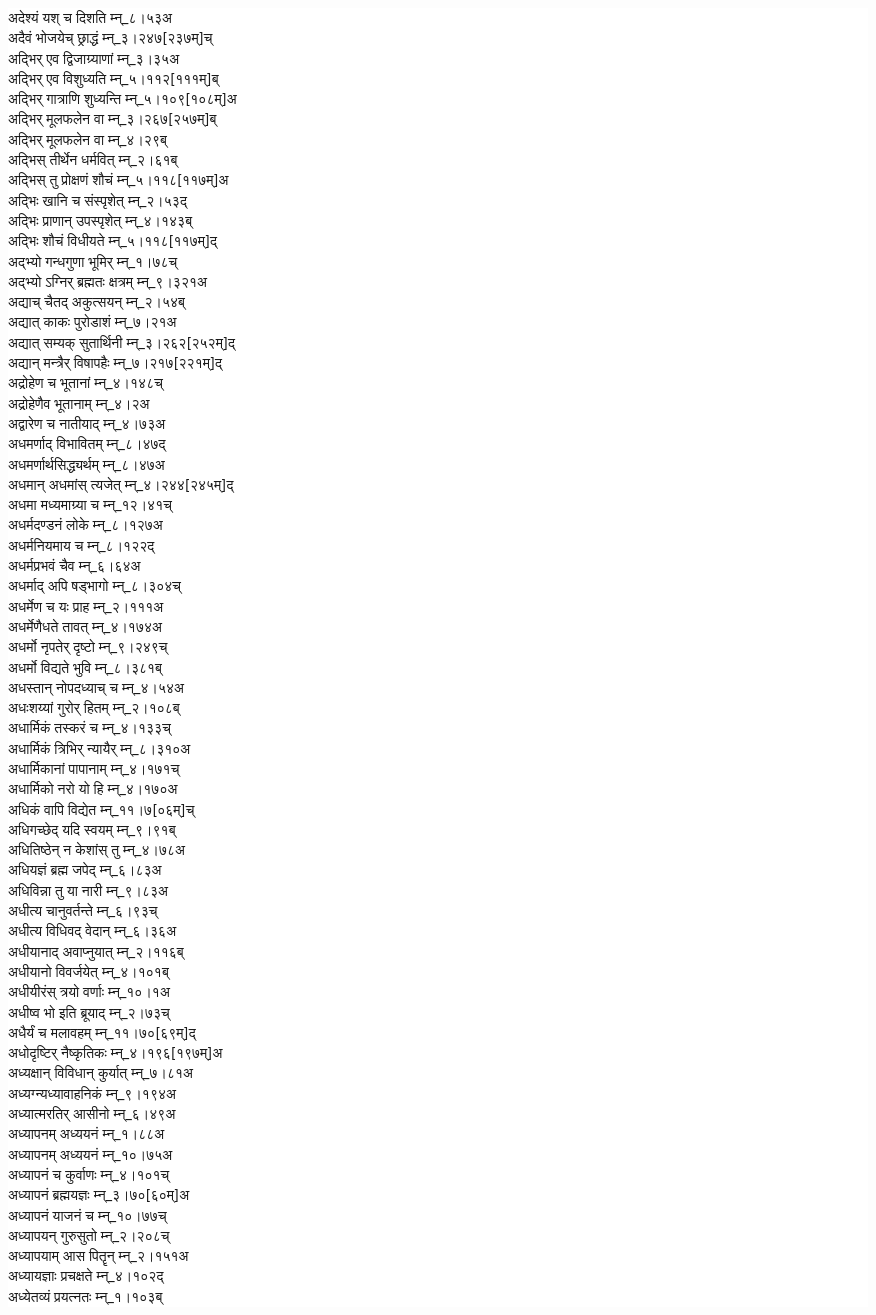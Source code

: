 अदेश्यं यश् च दिशति  म्न्_८।५३अ  
अदैवं भोजयेच् छ्राद्धं  म्न्_३।२४७[२३७म्]च्  
अद्भिर् एव द्विजाग्र्याणां  म्न्_३।३५अ  
अद्भिर् एव विशुध्यति  म्न्_५।११२[१११म्]ब्  
अद्भिर् गात्राणि शुध्यन्ति  म्न्_५।१०९[१०८म्]अ  
अद्भिर् मूलफलेन वा  म्न्_३।२६७[२५७म्]ब्  
अद्भिर् मूलफलेन वा  म्न्_४।२९ब्  
अद्भिस् तीर्थेन धर्मवित्  म्न्_२।६१ब्  
अद्भिस् तु प्रोक्षणं शौचं  म्न्_५।११८[११७म्]अ  
अद्भिः खानि च संस्पृशेत्  म्न्_२।५३द्  
अद्भिः प्राणान् उपस्पृशेत्  म्न्_४।१४३ब्  
अद्भिः शौचं विधीयते  म्न्_५।११८[११७म्]द्  
अद्भ्यो गन्धगुणा भूमिर्  म्न्_१।७८च्  
अद्भ्यो ऽग्निर् ब्रह्मतः क्षत्रम्  म्न्_९।३२१अ  
अद्याच् चैतद् अकुत्सयन्  म्न्_२।५४ब्  
अद्यात् काकः पुरोडाशं  म्न्_७।२१अ  
अद्यात् सम्यक् सुतार्थिनी  म्न्_३।२६२[२५२म्]द्  
अद्यान् मन्त्रैर् विषापहैः  म्न्_७।२१७[२२१म्]द्  
अद्रोहेण च भूतानां  म्न्_४।१४८च्  
अद्रोहेणैव भूतानाम्  म्न्_४।२अ  
अद्वारेण च नातीयाद्  म्न्_४।७३अ  
अधमर्णाद् विभावितम्  म्न्_८।४७द्  
अधमर्णार्थसिद्ध्यर्थम्  म्न्_८।४७अ  
अधमान् अधमांस् त्यजेत्  म्न्_४।२४४[२४५म्]द्  
अधमा मध्यमाग्र्या च  म्न्_१२।४१च्  
अधर्मदण्डनं लोके  म्न्_८।१२७अ  
अधर्मनियमाय च  म्न्_८।१२२द्  
अधर्मप्रभवं चैव  म्न्_६।६४अ  
अधर्माद् अपि षड्भागो  म्न्_८।३०४च्  
अधर्मेण च यः प्राह  म्न्_२।१११अ  
अधर्मेणैधते तावत्  म्न्_४।१७४अ  
अधर्मो नृपतेर् दृष्टो  म्न्_९।२४९च्  
अधर्मो विद्यते भुवि  म्न्_८।३८१ब्  
अधस्तान् नोपदध्याच् च  म्न्_४।५४अ  
अधःशय्यां गुरोर् हितम्  म्न्_२।१०८ब्  
अधार्मिकं तस्करं च  म्न्_४।१३३च्  
अधार्मिकं त्रिभिर् न्यायैर्  म्न्_८।३१०अ  
अधार्मिकानां पापानाम्  म्न्_४।१७१च्  
अधार्मिको नरो यो हि  म्न्_४।१७०अ  
अधिकं वापि विद्येत  म्न्_११।७[०६म्]च्  
अधिगच्छेद् यदि स्वयम्  म्न्_९।९१ब्  
अधितिष्ठेन् न केशांस् तु  म्न्_४।७८अ  
अधियज्ञं ब्रह्म जपेद्  म्न्_६।८३अ  
अधिविन्ना तु या नारी  म्न्_९।८३अ  
अधीत्य चानुवर्तन्ते  म्न्_६।९३च्  
अधीत्य विधिवद् वेदान्  म्न्_६।३६अ  
अधीयानाद् अवाप्नुयात्  म्न्_२।११६ब्  
अधीयानो विवर्जयेत्  म्न्_४।१०१ब्  
अधीयीरंस् त्रयो वर्णाः  म्न्_१०।१अ  
अधीष्व भो इति ब्रूयाद्  म्न्_२।७३च्  
अधैर्यं च मलावहम्  म्न्_११।७०[६९म्]द्  
अधोदृष्टिर् नैष्कृतिकः  म्न्_४।१९६[१९७म्]अ  
अध्यक्षान् विविधान् कुर्यात्  म्न्_७।८१अ  
अध्यग्न्यध्यावाहनिकं  म्न्_९।१९४अ  
अध्यात्मरतिर् आसीनो  म्न्_६।४९अ  
अध्यापनम् अध्ययनं  म्न्_१।८८अ  
अध्यापनम् अध्ययनं  म्न्_१०।७५अ  
अध्यापनं च कुर्वाणः  म्न्_४।१०१च्  
अध्यापनं ब्रह्मयज्ञः  म्न्_३।७०[६०म्]अ  
अध्यापनं याजनं च  म्न्_१०।७७च्  
अध्यापयन् गुरुसुतो  म्न्_२।२०८च्  
अध्यापयाम् आस पितॄन्  म्न्_२।१५१अ  
अध्यायज्ञाः प्रचक्षते  म्न्_४।१०२द्  
अध्येतव्यं प्रयत्नतः  म्न्_१।१०३ब्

+--

* [Exercise aim]: How many lines of the entries contain the string "अधमर"? Answer with a number and no other words.

* [Reply]: 2